──────── THE DATA

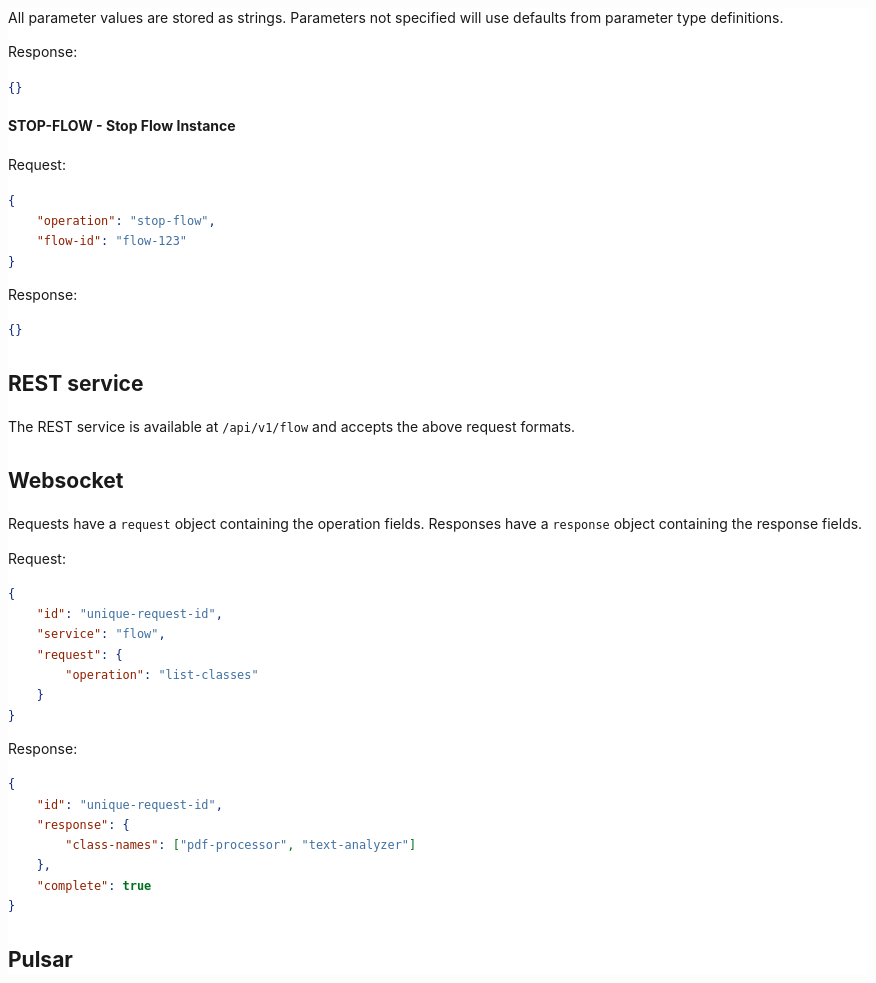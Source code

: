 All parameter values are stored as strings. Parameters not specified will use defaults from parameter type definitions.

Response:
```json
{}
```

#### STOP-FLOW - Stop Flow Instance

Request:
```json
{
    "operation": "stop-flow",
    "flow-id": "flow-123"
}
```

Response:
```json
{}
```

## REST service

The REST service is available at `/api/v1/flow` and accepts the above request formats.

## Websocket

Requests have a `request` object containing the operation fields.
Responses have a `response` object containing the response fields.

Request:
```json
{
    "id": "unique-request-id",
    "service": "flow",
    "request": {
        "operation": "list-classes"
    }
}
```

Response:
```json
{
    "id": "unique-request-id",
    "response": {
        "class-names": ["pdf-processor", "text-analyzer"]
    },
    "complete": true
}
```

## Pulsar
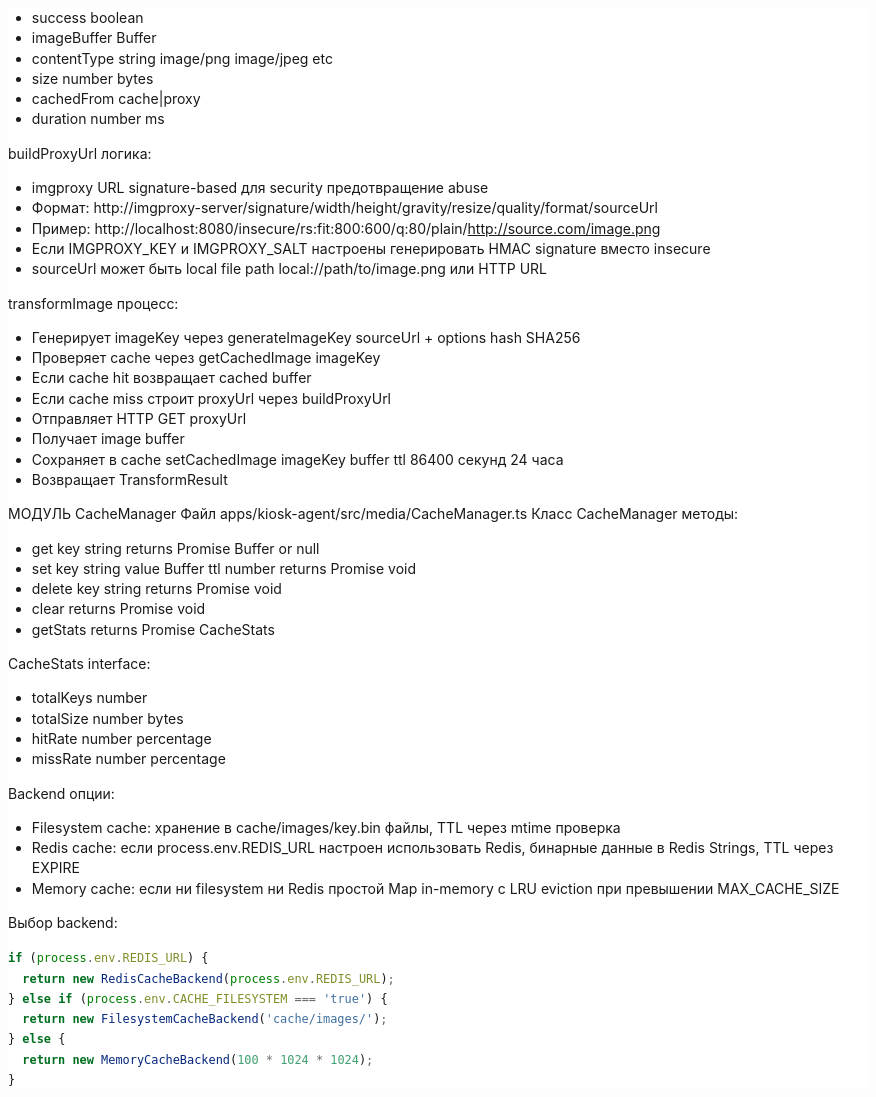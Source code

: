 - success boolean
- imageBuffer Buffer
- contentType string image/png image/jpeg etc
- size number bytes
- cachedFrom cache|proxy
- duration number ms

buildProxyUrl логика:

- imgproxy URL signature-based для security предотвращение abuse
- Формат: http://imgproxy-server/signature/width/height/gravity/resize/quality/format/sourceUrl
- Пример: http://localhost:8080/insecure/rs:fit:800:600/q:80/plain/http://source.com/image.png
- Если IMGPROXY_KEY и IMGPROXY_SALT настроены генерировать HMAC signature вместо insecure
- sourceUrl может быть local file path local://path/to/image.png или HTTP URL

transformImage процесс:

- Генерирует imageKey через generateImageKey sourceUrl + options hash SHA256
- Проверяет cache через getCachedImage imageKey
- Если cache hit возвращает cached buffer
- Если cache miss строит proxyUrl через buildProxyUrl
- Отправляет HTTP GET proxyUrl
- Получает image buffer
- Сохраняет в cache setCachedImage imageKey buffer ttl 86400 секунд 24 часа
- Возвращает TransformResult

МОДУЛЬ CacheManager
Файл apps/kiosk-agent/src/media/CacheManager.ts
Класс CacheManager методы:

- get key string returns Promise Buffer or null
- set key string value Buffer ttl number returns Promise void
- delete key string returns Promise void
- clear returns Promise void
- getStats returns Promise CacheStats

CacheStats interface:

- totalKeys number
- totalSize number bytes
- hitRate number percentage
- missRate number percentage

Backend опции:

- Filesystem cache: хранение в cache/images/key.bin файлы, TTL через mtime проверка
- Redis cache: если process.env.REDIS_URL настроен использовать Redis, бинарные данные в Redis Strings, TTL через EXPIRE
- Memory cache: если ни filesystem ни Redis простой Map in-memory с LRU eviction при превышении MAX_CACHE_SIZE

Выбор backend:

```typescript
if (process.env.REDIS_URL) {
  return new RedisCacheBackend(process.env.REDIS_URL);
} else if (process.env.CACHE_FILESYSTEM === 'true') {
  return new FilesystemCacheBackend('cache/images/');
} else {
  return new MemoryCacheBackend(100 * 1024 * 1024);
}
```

────────────────

## EXERCISE PROMPT
Report how many lines of the entries above contain the word "imageKey", giving the number by itself.

## RESULT BELOW
3